» TASK GOAL
Copy out only those lines running from the line with "Hamdi Abu Rayya](https://github.com/IsraaHamdi)" to the end of the listing, keeping each one exactly as it is.

» ENTRIES SHOWN
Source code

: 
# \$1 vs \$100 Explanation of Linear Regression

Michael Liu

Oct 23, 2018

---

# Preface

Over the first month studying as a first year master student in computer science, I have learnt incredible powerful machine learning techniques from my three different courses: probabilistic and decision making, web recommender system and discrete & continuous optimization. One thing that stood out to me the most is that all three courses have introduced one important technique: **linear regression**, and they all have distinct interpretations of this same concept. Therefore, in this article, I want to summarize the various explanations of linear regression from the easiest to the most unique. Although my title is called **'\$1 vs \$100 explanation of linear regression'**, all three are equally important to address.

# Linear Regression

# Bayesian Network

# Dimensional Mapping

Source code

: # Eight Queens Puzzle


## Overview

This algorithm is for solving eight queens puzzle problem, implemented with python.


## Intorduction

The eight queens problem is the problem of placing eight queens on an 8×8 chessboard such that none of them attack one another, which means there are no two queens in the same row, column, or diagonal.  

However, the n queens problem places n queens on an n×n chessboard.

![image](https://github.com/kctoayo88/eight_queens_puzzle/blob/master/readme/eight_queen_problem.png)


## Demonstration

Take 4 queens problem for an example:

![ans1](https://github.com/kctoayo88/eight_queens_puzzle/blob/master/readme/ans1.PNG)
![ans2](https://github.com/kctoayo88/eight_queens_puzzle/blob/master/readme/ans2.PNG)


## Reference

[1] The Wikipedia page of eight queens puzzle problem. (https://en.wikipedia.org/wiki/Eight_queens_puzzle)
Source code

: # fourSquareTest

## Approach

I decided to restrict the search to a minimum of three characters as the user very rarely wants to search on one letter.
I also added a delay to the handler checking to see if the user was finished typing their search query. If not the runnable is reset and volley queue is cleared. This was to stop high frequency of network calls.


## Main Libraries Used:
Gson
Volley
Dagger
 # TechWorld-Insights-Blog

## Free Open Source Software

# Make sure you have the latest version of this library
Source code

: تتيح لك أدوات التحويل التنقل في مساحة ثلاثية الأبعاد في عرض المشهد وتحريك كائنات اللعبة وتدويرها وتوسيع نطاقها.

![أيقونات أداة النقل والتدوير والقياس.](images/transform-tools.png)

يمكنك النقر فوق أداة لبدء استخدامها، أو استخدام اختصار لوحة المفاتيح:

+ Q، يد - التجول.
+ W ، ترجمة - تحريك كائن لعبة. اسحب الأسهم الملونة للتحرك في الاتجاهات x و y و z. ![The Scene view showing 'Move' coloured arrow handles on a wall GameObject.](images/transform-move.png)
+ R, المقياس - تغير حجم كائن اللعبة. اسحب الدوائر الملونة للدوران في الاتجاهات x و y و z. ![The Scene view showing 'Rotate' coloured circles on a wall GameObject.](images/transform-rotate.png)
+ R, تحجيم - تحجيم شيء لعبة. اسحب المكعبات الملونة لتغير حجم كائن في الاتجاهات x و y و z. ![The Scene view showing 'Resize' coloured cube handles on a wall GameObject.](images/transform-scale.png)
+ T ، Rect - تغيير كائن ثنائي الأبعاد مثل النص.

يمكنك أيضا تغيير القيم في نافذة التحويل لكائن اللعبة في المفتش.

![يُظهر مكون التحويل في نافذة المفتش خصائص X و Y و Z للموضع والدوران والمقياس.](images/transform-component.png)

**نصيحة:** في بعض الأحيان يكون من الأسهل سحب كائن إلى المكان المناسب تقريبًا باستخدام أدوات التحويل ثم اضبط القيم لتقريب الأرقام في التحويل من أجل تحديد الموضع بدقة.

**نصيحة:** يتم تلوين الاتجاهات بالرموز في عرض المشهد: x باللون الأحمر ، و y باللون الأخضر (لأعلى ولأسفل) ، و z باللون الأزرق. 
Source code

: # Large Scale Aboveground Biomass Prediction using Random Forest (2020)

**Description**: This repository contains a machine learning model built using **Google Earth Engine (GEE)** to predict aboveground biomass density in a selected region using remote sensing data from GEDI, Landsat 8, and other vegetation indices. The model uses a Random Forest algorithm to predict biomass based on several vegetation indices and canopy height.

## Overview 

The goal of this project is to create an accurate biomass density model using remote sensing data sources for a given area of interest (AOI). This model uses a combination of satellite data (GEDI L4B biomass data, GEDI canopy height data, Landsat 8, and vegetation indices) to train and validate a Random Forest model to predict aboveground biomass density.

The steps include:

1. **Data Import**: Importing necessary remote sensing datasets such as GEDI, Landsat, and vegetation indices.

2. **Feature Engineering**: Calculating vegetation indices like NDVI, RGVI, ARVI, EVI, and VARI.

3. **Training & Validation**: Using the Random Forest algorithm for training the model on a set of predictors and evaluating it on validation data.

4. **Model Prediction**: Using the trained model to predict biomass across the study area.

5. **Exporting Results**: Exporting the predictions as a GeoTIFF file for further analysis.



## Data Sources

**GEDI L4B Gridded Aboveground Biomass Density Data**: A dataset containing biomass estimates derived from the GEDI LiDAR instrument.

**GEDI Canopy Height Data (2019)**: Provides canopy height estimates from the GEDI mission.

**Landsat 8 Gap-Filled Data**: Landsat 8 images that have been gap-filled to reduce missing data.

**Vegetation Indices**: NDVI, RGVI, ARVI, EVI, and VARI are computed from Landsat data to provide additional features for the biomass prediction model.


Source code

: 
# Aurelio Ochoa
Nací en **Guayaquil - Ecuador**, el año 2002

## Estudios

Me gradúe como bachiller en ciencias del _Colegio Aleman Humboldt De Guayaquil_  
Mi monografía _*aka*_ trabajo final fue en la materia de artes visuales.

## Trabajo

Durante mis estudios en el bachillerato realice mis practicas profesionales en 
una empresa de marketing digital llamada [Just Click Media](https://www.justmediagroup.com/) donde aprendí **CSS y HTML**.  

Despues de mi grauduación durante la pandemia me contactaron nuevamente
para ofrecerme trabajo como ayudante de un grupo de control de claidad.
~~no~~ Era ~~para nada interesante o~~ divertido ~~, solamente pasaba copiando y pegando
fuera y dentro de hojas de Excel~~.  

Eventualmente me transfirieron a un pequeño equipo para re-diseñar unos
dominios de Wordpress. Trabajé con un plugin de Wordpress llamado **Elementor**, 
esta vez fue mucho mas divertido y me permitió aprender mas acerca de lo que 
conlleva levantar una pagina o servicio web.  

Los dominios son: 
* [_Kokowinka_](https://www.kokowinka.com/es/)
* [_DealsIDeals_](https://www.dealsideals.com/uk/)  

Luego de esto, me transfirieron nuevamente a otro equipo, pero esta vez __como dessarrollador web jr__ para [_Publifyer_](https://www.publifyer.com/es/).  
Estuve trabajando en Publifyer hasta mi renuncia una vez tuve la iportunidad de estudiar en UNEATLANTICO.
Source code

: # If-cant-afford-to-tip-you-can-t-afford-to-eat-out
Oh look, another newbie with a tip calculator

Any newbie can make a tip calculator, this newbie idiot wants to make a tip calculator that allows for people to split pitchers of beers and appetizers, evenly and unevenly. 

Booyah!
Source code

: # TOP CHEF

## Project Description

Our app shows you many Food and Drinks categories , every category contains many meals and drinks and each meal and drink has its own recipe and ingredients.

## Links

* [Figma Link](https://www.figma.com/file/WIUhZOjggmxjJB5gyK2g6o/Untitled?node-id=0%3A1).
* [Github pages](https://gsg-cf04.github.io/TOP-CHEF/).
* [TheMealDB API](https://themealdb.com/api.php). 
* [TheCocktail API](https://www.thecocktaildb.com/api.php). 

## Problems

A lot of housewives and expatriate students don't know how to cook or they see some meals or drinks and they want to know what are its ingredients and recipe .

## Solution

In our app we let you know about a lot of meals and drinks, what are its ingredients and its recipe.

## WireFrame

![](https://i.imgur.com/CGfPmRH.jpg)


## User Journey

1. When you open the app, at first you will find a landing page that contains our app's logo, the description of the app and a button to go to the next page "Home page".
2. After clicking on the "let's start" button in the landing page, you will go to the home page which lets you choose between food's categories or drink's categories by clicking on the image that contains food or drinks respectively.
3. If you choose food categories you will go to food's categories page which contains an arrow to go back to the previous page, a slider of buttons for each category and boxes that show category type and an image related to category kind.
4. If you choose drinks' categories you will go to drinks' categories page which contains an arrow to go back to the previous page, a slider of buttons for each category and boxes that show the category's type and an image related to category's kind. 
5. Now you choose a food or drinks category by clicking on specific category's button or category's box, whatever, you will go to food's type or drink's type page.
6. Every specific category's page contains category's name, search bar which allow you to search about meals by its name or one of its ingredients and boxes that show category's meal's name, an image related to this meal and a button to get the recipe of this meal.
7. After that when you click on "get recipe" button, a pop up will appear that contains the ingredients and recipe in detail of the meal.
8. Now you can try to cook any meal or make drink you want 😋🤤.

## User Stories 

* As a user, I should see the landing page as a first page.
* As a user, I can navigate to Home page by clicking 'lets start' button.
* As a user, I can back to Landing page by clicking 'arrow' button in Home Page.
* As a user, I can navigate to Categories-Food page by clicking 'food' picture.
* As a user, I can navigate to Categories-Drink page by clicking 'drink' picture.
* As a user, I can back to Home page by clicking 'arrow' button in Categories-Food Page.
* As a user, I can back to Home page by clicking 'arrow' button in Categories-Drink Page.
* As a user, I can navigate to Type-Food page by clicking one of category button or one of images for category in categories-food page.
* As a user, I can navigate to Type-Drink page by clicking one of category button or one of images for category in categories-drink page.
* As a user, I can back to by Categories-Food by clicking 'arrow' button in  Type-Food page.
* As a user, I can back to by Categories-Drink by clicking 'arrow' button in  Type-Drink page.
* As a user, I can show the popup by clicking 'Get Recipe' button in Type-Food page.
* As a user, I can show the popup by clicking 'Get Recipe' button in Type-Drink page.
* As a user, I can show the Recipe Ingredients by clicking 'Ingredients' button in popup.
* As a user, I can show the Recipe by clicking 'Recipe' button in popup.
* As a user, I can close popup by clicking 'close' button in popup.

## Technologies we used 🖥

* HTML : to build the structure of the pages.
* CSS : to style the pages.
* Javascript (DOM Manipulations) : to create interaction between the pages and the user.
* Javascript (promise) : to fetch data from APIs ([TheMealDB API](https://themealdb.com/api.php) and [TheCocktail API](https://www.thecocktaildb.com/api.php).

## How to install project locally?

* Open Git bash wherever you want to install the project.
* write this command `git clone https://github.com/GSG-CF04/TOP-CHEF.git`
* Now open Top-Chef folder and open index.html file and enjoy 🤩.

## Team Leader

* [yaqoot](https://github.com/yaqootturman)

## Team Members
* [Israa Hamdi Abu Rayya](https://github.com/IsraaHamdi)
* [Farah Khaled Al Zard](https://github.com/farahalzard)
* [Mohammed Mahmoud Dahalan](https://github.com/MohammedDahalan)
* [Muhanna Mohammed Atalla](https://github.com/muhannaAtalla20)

» REPLY
* [Israa Hamdi Abu Rayya](https://github.com/IsraaHamdi)
* [Farah Khaled Al Zard](https://github.com/farahalzard)
* [Mohammed Mahmoud Dahalan](https://github.com/MohammedDahalan)
* [Muhanna Mohammed Atalla](https://github.com/muhannaAtalla20)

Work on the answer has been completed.